This currently is static after early boot and as such doesn't use locks,
if we move to a world where we want to update this later in execution
(when we are multithreaded) we will need to add locks.
Issue: ZX-3068
Test: Added hosttest unit tests.
Change-Id: Ie2490a1d8ffa5b4fffa5531b0ee71118e0075279
diff --git a/kernel/lib/topology/include/lib/system-topology.h b/kernel/lib/topology/include/lib/system-topology.h
new file mode 100644
index 0000000..83d7a75
--- /dev/null
+++ b/kernel/lib/topology/include/lib/system-topology.h
@@ -0,0 +1,102 @@
+// Copyright 2018 The Fuchsia Authors. All rights reserved.
+// Use of this source code is governed by a BSD-style license that can be
+// found in the LICENSE file.
+
+#ifndef KERNEL_LIB_TOPOLOGY_SYSTEM_TOPOLOGY_H_
+#define KERNEL_LIB_TOPOLOGY_SYSTEM_TOPOLOGY_H_
+
+#include <fbl/unique_ptr.h>
+#include <fbl/vector.h>
+#include <zircon/boot/image.h>
+#include <zircon/types.h>
+
+/*
+ * Captures the physical layout of the core system (processors, caches, etc..).

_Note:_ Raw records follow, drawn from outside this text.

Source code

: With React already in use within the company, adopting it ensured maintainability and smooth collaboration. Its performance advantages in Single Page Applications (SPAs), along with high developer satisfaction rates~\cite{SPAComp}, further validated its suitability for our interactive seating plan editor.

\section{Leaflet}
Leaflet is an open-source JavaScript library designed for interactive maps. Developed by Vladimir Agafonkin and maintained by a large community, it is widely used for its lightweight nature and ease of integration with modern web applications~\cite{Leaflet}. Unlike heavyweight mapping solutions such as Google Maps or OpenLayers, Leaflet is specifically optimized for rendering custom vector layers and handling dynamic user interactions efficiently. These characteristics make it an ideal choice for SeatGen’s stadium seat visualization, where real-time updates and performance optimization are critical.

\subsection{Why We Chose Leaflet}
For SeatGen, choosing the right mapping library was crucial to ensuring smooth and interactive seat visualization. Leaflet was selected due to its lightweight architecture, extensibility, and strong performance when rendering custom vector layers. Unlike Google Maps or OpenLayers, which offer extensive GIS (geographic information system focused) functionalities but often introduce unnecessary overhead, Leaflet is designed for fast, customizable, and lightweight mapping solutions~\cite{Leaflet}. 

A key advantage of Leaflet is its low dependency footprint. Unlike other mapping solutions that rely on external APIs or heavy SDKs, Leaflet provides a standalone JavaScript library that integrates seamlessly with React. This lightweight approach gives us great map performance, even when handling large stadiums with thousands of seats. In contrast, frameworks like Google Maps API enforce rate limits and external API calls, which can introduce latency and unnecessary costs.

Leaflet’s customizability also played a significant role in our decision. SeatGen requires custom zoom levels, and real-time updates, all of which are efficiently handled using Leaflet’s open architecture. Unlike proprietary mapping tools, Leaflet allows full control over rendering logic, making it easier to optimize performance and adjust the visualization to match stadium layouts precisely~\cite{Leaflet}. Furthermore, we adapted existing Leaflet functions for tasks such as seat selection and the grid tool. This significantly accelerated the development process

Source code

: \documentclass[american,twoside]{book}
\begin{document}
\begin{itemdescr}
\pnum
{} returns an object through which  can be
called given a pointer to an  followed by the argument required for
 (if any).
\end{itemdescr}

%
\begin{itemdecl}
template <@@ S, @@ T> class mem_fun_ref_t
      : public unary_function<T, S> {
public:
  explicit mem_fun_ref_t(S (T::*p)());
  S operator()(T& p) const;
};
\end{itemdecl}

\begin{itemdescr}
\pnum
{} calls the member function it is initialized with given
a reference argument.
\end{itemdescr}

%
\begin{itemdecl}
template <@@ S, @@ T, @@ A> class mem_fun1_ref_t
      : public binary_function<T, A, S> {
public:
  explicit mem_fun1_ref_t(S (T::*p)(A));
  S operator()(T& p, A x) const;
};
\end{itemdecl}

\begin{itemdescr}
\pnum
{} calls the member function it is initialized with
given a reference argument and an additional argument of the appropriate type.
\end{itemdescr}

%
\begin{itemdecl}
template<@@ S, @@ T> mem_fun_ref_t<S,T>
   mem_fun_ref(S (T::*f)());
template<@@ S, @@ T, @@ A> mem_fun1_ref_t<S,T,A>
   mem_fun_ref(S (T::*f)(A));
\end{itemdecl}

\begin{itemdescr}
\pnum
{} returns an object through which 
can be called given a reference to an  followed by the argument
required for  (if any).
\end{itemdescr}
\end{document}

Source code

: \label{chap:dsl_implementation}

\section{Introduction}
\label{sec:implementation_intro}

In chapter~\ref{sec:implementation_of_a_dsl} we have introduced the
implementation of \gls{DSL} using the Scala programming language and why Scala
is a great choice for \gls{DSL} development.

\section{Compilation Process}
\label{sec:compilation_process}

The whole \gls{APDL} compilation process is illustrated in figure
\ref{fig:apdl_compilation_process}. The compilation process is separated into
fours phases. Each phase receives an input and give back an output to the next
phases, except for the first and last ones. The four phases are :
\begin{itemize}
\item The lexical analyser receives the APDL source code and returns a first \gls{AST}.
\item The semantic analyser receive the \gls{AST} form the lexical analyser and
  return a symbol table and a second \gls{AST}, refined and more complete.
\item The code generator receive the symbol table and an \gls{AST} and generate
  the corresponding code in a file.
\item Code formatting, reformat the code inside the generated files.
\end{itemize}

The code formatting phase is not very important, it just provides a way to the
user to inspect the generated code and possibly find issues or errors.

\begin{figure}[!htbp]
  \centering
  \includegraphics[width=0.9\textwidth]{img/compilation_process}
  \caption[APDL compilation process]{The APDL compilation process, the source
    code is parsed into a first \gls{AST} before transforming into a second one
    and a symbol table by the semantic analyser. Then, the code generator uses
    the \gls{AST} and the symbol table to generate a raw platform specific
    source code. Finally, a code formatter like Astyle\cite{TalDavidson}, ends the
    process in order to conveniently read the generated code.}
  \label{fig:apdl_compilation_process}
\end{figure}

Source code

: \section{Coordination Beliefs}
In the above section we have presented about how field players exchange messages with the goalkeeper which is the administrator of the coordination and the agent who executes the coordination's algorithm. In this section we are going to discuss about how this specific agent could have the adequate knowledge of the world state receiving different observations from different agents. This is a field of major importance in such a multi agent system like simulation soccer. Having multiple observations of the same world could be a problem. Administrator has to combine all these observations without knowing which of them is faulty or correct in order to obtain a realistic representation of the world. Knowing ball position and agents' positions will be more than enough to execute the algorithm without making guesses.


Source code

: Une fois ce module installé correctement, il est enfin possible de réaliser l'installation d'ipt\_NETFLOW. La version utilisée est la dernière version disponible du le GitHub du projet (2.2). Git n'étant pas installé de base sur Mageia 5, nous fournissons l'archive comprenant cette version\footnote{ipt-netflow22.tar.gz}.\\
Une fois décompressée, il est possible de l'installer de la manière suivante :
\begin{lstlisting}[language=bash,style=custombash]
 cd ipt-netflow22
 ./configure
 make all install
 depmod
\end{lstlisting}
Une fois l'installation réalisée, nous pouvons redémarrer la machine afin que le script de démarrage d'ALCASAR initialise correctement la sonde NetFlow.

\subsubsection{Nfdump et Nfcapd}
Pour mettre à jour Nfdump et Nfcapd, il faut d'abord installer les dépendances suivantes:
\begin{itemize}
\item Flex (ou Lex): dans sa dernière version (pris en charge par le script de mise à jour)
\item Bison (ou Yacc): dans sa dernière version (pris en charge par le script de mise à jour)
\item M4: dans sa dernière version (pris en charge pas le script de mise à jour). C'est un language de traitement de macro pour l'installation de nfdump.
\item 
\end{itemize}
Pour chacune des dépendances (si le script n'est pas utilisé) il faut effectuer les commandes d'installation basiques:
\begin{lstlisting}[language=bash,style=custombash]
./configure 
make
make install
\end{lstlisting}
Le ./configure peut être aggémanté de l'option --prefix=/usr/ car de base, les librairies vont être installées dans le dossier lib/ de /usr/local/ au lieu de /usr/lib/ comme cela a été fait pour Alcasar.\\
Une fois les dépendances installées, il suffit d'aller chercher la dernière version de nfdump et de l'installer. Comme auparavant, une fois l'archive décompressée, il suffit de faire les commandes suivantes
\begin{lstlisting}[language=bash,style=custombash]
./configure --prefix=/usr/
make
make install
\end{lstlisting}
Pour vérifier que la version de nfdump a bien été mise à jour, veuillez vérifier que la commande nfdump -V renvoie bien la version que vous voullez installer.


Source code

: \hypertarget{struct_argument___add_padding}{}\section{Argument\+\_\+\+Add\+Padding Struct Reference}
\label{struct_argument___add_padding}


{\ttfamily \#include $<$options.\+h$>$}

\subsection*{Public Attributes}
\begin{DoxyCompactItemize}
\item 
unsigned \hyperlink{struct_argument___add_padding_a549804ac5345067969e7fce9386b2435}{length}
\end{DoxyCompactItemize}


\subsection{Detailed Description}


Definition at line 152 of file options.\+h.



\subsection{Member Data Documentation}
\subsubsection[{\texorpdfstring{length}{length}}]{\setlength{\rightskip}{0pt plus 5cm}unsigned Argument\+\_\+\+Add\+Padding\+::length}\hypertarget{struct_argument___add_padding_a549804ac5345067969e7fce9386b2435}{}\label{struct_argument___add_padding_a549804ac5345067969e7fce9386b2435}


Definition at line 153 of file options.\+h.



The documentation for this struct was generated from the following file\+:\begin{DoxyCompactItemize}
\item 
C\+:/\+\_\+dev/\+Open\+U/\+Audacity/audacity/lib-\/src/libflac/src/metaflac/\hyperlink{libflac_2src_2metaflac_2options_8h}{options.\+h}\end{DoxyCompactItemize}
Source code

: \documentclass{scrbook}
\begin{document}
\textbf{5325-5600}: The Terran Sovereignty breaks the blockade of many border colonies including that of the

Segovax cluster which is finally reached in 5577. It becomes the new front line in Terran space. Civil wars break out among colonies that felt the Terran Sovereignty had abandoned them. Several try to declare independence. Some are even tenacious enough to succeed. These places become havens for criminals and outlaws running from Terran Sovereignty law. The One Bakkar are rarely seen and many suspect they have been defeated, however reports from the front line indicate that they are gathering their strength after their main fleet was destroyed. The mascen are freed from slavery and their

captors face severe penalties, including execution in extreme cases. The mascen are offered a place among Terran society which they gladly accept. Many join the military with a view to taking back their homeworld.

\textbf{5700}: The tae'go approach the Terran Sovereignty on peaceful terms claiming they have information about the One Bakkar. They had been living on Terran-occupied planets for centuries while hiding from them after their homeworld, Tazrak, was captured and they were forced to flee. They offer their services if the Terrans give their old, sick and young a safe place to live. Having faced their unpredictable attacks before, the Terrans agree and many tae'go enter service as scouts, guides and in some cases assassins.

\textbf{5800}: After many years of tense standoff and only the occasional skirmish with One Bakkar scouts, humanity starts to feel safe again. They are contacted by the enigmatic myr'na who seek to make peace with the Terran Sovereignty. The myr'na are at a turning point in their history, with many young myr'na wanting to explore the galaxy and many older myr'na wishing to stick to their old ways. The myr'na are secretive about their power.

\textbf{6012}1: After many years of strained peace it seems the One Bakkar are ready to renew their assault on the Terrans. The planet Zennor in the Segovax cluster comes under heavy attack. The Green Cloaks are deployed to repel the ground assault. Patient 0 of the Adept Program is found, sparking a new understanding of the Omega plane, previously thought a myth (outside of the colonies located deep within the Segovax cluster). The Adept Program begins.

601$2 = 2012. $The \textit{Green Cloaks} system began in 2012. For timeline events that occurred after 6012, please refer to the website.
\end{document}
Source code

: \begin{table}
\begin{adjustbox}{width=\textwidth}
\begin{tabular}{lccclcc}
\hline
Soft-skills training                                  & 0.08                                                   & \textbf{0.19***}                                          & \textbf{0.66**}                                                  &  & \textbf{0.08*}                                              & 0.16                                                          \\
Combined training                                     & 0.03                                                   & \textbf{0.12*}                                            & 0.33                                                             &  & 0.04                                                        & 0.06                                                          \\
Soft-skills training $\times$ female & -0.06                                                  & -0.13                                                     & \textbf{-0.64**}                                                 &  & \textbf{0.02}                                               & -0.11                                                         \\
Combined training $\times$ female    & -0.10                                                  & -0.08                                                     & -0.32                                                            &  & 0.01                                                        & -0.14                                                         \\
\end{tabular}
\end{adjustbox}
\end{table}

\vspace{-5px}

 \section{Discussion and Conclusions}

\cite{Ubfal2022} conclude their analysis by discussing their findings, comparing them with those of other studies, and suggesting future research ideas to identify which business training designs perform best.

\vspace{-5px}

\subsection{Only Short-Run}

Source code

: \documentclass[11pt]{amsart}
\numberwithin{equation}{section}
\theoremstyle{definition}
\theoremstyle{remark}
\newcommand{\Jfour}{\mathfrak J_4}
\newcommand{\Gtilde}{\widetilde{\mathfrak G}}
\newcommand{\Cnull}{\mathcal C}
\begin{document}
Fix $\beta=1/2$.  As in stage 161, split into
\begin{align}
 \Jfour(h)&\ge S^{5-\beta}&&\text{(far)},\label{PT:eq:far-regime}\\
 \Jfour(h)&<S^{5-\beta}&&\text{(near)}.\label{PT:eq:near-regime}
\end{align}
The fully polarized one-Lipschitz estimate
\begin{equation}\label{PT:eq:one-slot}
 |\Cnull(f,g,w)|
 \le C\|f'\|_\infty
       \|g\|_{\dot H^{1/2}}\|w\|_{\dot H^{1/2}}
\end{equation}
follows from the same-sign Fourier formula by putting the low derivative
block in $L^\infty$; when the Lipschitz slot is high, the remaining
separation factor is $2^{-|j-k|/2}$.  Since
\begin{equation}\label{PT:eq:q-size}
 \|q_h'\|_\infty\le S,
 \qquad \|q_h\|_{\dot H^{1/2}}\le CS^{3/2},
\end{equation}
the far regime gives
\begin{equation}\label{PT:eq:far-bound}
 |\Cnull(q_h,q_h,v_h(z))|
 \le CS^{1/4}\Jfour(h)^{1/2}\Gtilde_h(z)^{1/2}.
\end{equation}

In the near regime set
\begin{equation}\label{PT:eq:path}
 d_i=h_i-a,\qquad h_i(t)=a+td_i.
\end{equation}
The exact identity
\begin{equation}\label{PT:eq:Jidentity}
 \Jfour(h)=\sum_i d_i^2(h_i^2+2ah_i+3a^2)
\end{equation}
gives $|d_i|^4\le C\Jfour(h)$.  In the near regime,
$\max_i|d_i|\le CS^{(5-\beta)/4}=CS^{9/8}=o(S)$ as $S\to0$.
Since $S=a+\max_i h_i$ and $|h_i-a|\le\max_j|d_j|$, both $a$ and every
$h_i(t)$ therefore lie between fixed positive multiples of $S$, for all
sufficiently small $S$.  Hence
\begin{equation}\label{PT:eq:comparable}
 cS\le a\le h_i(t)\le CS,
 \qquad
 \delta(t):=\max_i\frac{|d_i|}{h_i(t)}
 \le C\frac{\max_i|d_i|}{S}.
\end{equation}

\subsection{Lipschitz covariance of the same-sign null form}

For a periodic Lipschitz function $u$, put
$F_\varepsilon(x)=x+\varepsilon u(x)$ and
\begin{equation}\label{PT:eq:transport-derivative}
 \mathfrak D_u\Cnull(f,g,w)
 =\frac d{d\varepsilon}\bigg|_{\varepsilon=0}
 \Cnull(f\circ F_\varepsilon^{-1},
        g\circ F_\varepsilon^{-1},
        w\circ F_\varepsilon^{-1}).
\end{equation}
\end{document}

+ * The data will be layed out as a tree, with processor nodes on the bottom and other types above
+ * them. The expected usage is to start from a processor node and walk up/down to discover the
+ * relationships you are interested in.
+ */
+
+namespace system_topology {
+// A single node in the topology graph. The union and types here mirror the flat structure,
+// zbi_topology_node_t.
+struct Node {
+ uint8_t entity_type;
+ union {
+ zbi_topology_processor_t processor;
+ zbi_topology_cluster_t cluster;
+ zbi_topology_numa_region_t numa_region;
+ } entity;
+ Node* parent;
+ fbl::Vector<Node*> children;
+};
+
+// We define a typedef here as we may want to change this type as the design evolves. For example,
+// if we add run-time updateability we may want to hold a lock.
+typedef const fbl::Vector<Node*>& IterableProcessors;
+
+// A view of the system topology that is defined in early boot and static during the run of the
+// system.
+class Graph {
+public:
+ // Takes the flat topology array, valdates it, and sets it as the current topology. Returns an
+ // error if the topology is invalid.
+ //
+ // This should only be called during early boot (platform_init), after that this data is
+ // considered static so no locks are used. If it is desired to set this later in operation than
+ // we MUST redesign this process to consider concurrent readers.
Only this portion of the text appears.